◆ **PROBLEM DETAILS**
Any pictures in the records below should be skipped; write out everything else exactly.
#### SUPPLIED MATERIAL
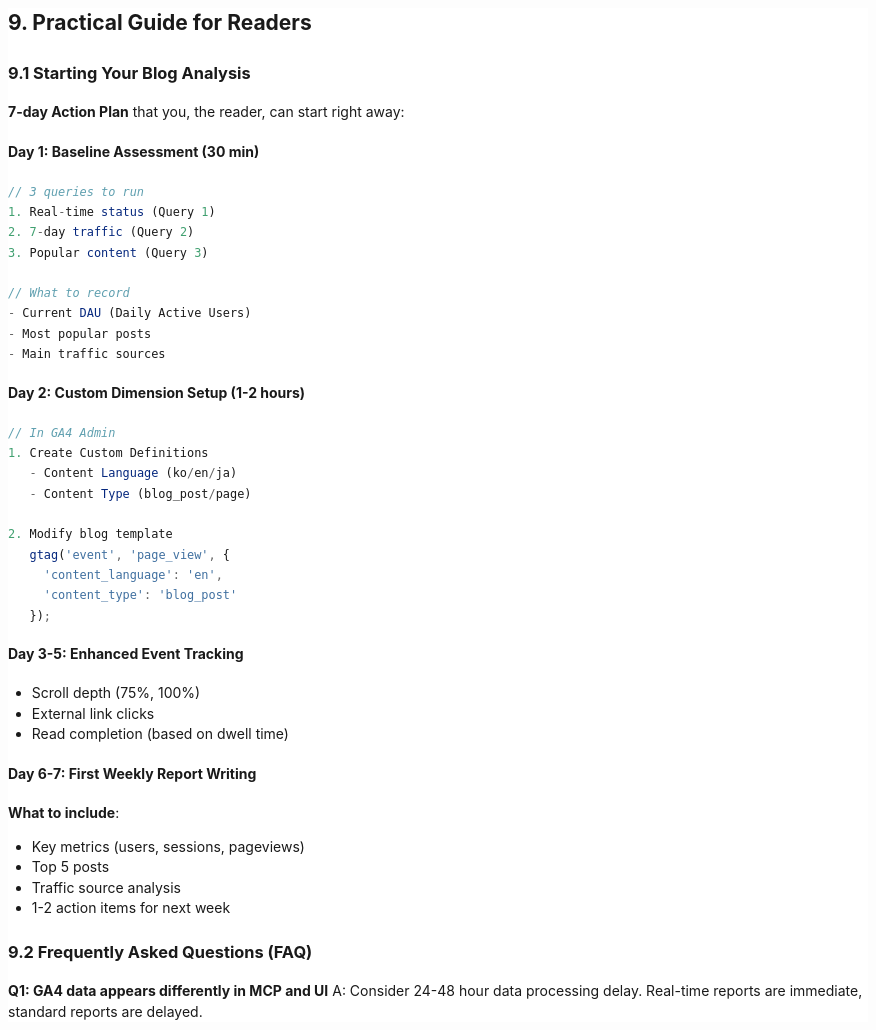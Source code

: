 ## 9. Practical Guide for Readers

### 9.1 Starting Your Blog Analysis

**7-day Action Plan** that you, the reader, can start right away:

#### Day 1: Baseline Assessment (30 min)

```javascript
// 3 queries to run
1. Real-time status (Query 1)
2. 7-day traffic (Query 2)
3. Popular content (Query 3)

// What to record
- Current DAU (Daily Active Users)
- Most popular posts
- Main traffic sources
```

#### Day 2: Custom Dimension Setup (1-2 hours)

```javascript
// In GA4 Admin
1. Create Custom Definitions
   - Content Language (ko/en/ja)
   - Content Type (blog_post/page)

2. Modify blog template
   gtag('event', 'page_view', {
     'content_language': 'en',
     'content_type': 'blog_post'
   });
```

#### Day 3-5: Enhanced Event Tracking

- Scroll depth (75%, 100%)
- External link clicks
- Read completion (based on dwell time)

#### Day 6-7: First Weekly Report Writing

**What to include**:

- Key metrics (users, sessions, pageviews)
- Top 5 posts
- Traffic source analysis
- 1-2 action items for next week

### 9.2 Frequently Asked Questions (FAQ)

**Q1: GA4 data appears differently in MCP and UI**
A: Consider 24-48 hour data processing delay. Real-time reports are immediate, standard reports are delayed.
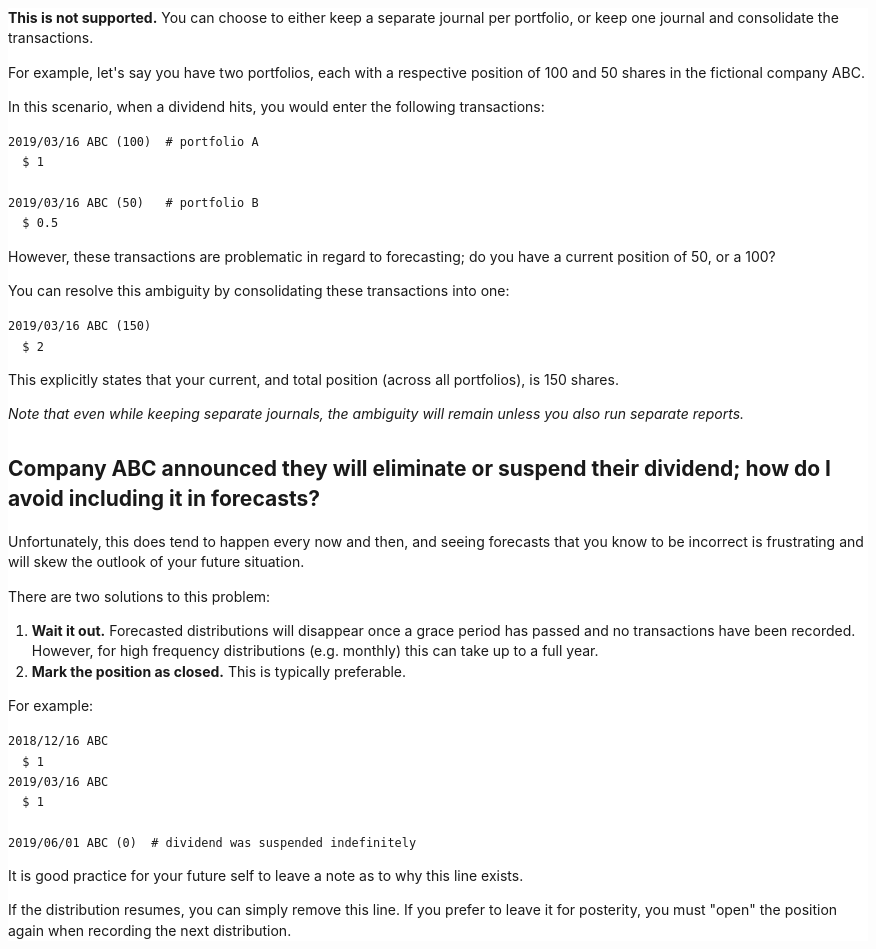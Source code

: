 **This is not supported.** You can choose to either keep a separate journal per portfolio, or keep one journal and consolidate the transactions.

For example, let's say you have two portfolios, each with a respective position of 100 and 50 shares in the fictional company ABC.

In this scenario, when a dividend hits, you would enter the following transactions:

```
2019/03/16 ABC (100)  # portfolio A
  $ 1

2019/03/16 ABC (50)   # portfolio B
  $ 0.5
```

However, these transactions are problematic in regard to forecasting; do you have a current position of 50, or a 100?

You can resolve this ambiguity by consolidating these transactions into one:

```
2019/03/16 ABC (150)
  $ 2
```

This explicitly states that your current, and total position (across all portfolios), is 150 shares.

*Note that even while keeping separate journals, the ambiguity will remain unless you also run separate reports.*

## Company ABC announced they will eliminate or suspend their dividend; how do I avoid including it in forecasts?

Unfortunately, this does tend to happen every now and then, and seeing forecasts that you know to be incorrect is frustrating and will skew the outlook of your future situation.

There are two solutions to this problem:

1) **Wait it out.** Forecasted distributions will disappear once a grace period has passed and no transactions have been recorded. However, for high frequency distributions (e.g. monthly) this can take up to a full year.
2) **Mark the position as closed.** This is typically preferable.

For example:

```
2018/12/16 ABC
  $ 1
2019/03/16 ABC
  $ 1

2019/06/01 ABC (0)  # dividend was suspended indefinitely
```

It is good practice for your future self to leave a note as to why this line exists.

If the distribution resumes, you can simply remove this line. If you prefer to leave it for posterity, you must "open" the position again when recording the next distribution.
########
◆ **SOLUTION FOR THIS EXERCISE**
Source code

: ## 9. Practical Guide for Readers

### 9.1 Starting Your Blog Analysis

**7-day Action Plan** that you, the reader, can start right away:

#### Day 1: Baseline Assessment (30 min)

```javascript
// 3 queries to run
1. Real-time status (Query 1)
2. 7-day traffic (Query 2)
3. Popular content (Query 3)

// What to record
- Current DAU (Daily Active Users)
- Most popular posts
- Main traffic sources
```

#### Day 2: Custom Dimension Setup (1-2 hours)

```javascript
// In GA4 Admin
1. Create Custom Definitions
   - Content Language (ko/en/ja)
   - Content Type (blog_post/page)

2. Modify blog template
   gtag('event', 'page_view', {
     'content_language': 'en',
     'content_type': 'blog_post'
   });
```

#### Day 3-5: Enhanced Event Tracking

- Scroll depth (75%, 100%)
- External link clicks
- Read completion (based on dwell time)

#### Day 6-7: First Weekly Report Writing

**What to include**:

- Key metrics (users, sessions, pageviews)
- Top 5 posts
- Traffic source analysis
- 1-2 action items for next week

### 9.2 Frequently Asked Questions (FAQ)

**Q1: GA4 data appears differently in MCP and UI**
A: Consider 24-48 hour data processing delay. Real-time reports are immediate, standard reports are delayed.
Source code

: **This is not supported.** You can choose to either keep a separate journal per portfolio, or keep one journal and consolidate the transactions.

For example, let's say you have two portfolios, each with a respective position of 100 and 50 shares in the fictional company ABC.

In this scenario, when a dividend hits, you would enter the following transactions:

```
2019/03/16 ABC (100)  # portfolio A
  $ 1

2019/03/16 ABC (50)   # portfolio B
  $ 0.5
```

However, these transactions are problematic in regard to forecasting; do you have a current position of 50, or a 100?

You can resolve this ambiguity by consolidating these transactions into one:

```
2019/03/16 ABC (150)
  $ 2
```

This explicitly states that your current, and total position (across all portfolios), is 150 shares.

*Note that even while keeping separate journals, the ambiguity will remain unless you also run separate reports.*

## Company ABC announced they will eliminate or suspend their dividend; how do I avoid including it in forecasts?

Unfortunately, this does tend to happen every now and then, and seeing forecasts that you know to be incorrect is frustrating and will skew the outlook of your future situation.

There are two solutions to this problem:

1) **Wait it out.** Forecasted distributions will disappear once a grace period has passed and no transactions have been recorded. However, for high frequency distributions (e.g. monthly) this can take up to a full year.
2) **Mark the position as closed.** This is typically preferable.

For example:

```
2018/12/16 ABC
  $ 1
2019/03/16 ABC
  $ 1

2019/06/01 ABC (0)  # dividend was suspended indefinitely
```

It is good practice for your future self to leave a note as to why this line exists.

If the distribution resumes, you can simply remove this line. If you prefer to leave it for posterity, you must "open" the position again when recording the next distribution.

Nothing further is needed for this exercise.